### Document images with source code
= = =

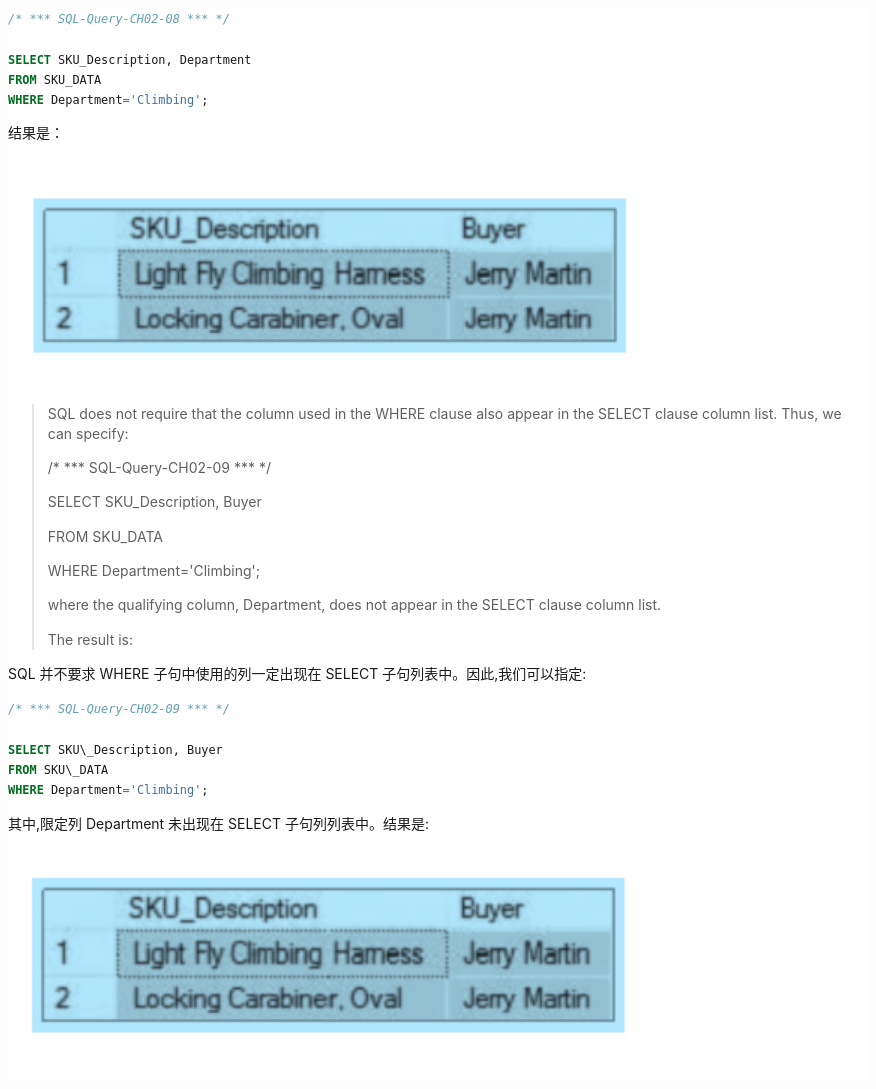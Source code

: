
```sql
/* *** SQL-Query-CH02-08 *** */

SELECT SKU_Description, Department
FROM SKU_DATA
WHERE Department='Climbing';
```

结果是：

<img src="https://github.com/LittleSaltFish/Plan-of-Beacons_DBTranslation/blob/master/数据库.assets/image-20200703142804142.png" alt="image-20200703142804142" style="zoom:150%;" />

> SQL does not require that the column used in the WHERE clause also appear in the SELECT clause column list. Thus, we can specify:
>
> /* \*\*\* SQL-Query-CH02-09 \*\*\* */
>
> SELECT SKU\_Description, Buyer
>
> FROM SKU\_DATA
>
> WHERE Department='Climbing';
>
> where the qualifying column, Department, does not appear in the SELECT clause column list.
>
> The result is:

SQL 并不要求 WHERE 子句中使用的列一定出现在 SELECT 子句列表中。因此,我们可以指定:

```sql
/* *** SQL-Query-CH02-09 *** */

SELECT SKU\_Description, Buyer
FROM SKU\_DATA
WHERE Department='Climbing';
```

其中,限定列 Department 未出现在 SELECT 子句列列表中。结果是:

<img src="https://github.com/LittleSaltFish/Plan-of-Beacons_DBTranslation/blob/master/数据库.assets/image-20200703143100679.png" alt="image-20200703143100679" style="zoom:150%;" />

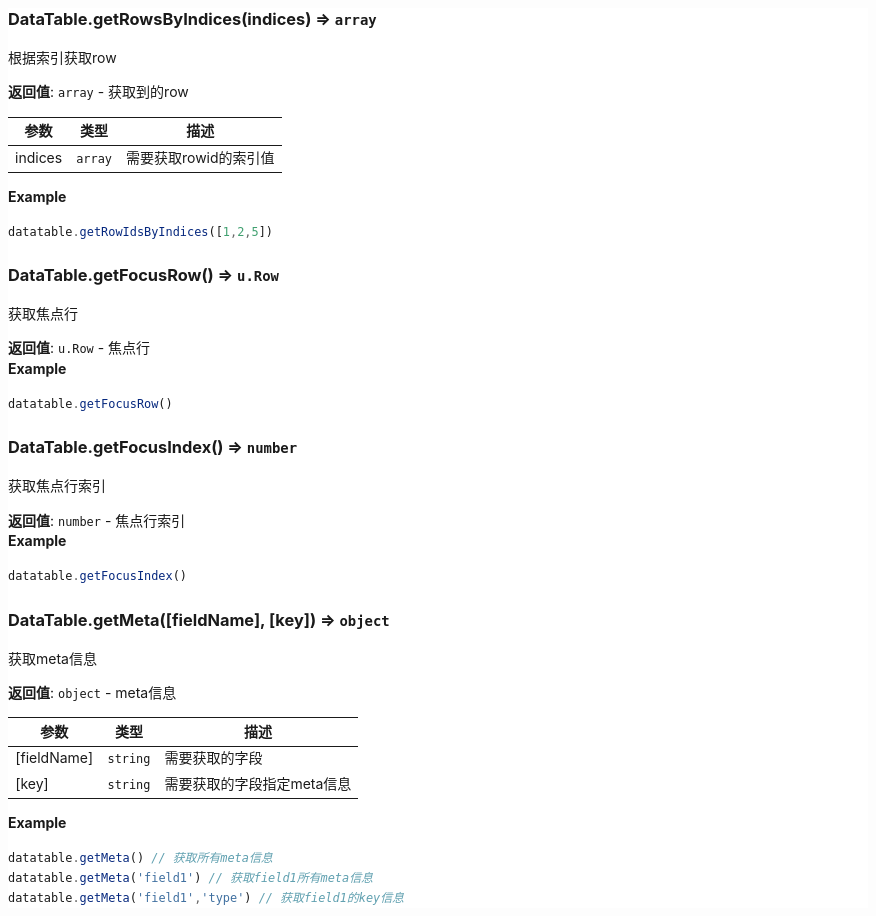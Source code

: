 ### DataTable.getRowsByIndices(indices) ⇒ <code>array</code>
根据索引获取row

**返回值**: <code>array</code> - 获取到的row  

| 参数 | 类型 | 描述 |
| --- | --- | --- |
| indices | <code>array</code> | 需要获取rowid的索引值 |

**Example**  
```js
datatable.getRowIdsByIndices([1,2,5])
```
<a name="DataTable.getFocusRow"></a>

### DataTable.getFocusRow() ⇒ <code>u.Row</code>
获取焦点行

**返回值**: <code>u.Row</code> - 焦点行  
**Example**  
```js
datatable.getFocusRow()
```
<a name="DataTable.getFocusIndex"></a>

### DataTable.getFocusIndex() ⇒ <code>number</code>
获取焦点行索引

**返回值**: <code>number</code> - 焦点行索引  
**Example**  
```js
datatable.getFocusIndex()
```
<a name="DataTable.getMeta"></a>

### DataTable.getMeta([fieldName], [key]) ⇒ <code>object</code>
获取meta信息

**返回值**: <code>object</code> - meta信息  

| 参数 | 类型 | 描述 |
| --- | --- | --- |
| [fieldName] | <code>string</code> | 需要获取的字段 |
| [key] | <code>string</code> | 需要获取的字段指定meta信息 |

**Example**  
```js
datatable.getMeta() // 获取所有meta信息
datatable.getMeta('field1') // 获取field1所有meta信息
datatable.getMeta('field1','type') // 获取field1的key信息
```
<a name="DataTable.getRowMeta"></a>
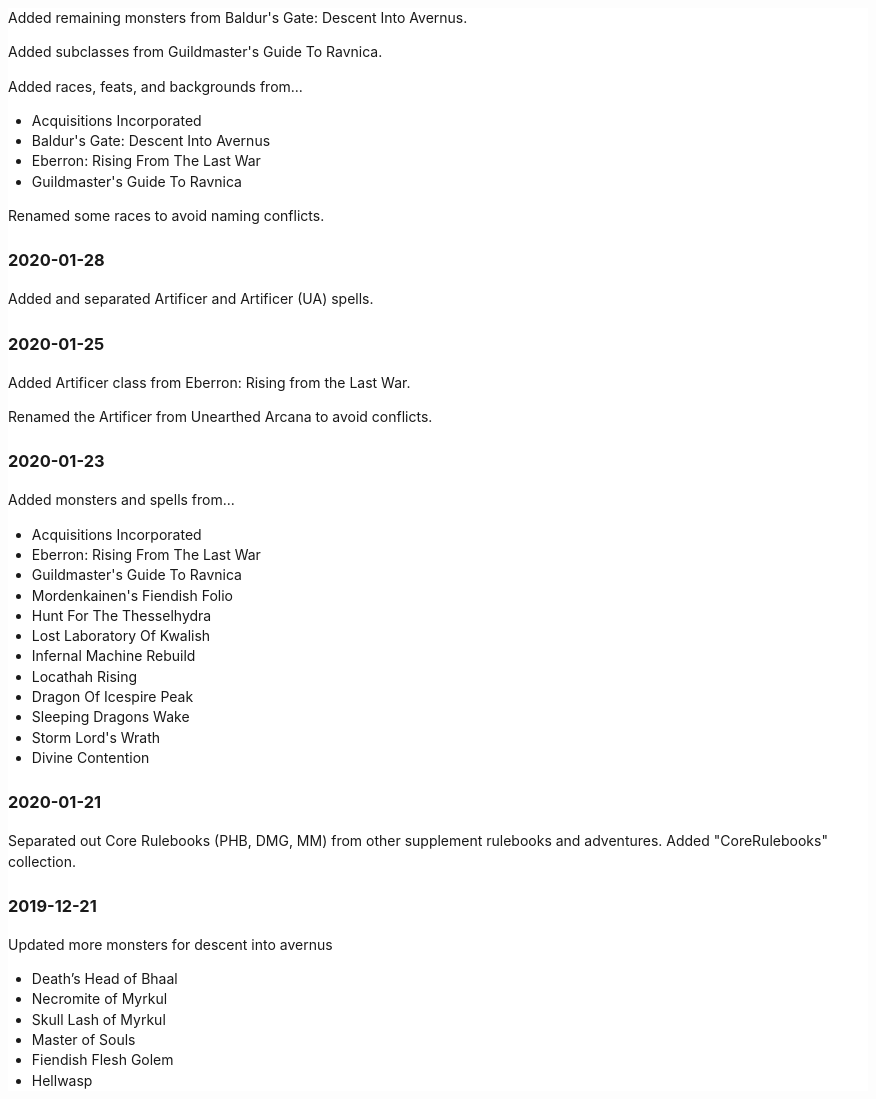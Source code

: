 Added remaining monsters from Baldur's Gate: Descent Into Avernus.

Added subclasses from Guildmaster's Guide To Ravnica.

Added races, feats, and backgrounds from...

- Acquisitions Incorporated
- Baldur's Gate: Descent Into Avernus
- Eberron: Rising From The Last War
- Guildmaster's Guide To Ravnica

Renamed some races to avoid naming conflicts.

### 2020-01-28

Added and separated Artificer and Artificer (UA) spells.


### 2020-01-25

Added Artificer class from Eberron: Rising from the Last War.

Renamed the Artificer from Unearthed Arcana to avoid conflicts.


### 2020-01-23

Added monsters and spells from...

- Acquisitions Incorporated
- Eberron: Rising From The Last War
- Guildmaster's Guide To Ravnica
- Mordenkainen's Fiendish Folio
- Hunt For The Thesselhydra
- Lost Laboratory Of Kwalish
- Infernal Machine Rebuild
- Locathah Rising
- Dragon Of Icespire Peak
- Sleeping Dragons Wake
- Storm Lord's Wrath
- Divine Contention

### 2020-01-21

Separated out Core Rulebooks (PHB, DMG, MM) from other supplement rulebooks and adventures.
Added "CoreRulebooks" collection.

### 2019-12-21

Updated more monsters for descent into avernus

- Death’s Head of Bhaal
- Necromite of Myrkul
- Skull Lash of Myrkul
- Master of Souls
- Fiendish Flesh Golem
- Hellwasp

= = =

### ABOUT THIS EXERCISE
Look above for the line with "<code>u.Row</code> - 焦点行", then print it and each line after it down to and including the line with "- Mordenkainen's Fiendish Folio". Leave out the pictures and keep the wording exact.

### PROBLEM SOLUTION
**返回值**: <code>u.Row</code> - 焦点行  
**Example**  
```js
datatable.getFocusRow()
```
<a name="DataTable.getFocusIndex"></a>

### DataTable.getFocusIndex() ⇒ <code>number</code>
获取焦点行索引

**返回值**: <code>number</code> - 焦点行索引  
**Example**  
```js
datatable.getFocusIndex()
```
<a name="DataTable.getMeta"></a>

### DataTable.getMeta([fieldName], [key]) ⇒ <code>object</code>
获取meta信息

**返回值**: <code>object</code> - meta信息  

| 参数 | 类型 | 描述 |
| --- | --- | --- |
| [fieldName] | <code>string</code> | 需要获取的字段 |
| [key] | <code>string</code> | 需要获取的字段指定meta信息 |

**Example**  
```js
datatable.getMeta() // 获取所有meta信息
datatable.getMeta('field1') // 获取field1所有meta信息
datatable.getMeta('field1','type') // 获取field1的key信息
```
<a name="DataTable.getRowMeta"></a>
Source code

: Added remaining monsters from Baldur's Gate: Descent Into Avernus.

Added subclasses from Guildmaster's Guide To Ravnica.

Added races, feats, and backgrounds from...

- Acquisitions Incorporated
- Baldur's Gate: Descent Into Avernus
- Eberron: Rising From The Last War
- Guildmaster's Guide To Ravnica

Renamed some races to avoid naming conflicts.

### 2020-01-28

Added and separated Artificer and Artificer (UA) spells.


### 2020-01-25

Added Artificer class from Eberron: Rising from the Last War.

Renamed the Artificer from Unearthed Arcana to avoid conflicts.


### 2020-01-23

Added monsters and spells from...

- Acquisitions Incorporated
- Eberron: Rising From The Last War
- Guildmaster's Guide To Ravnica
- Mordenkainen's Fiendish Folio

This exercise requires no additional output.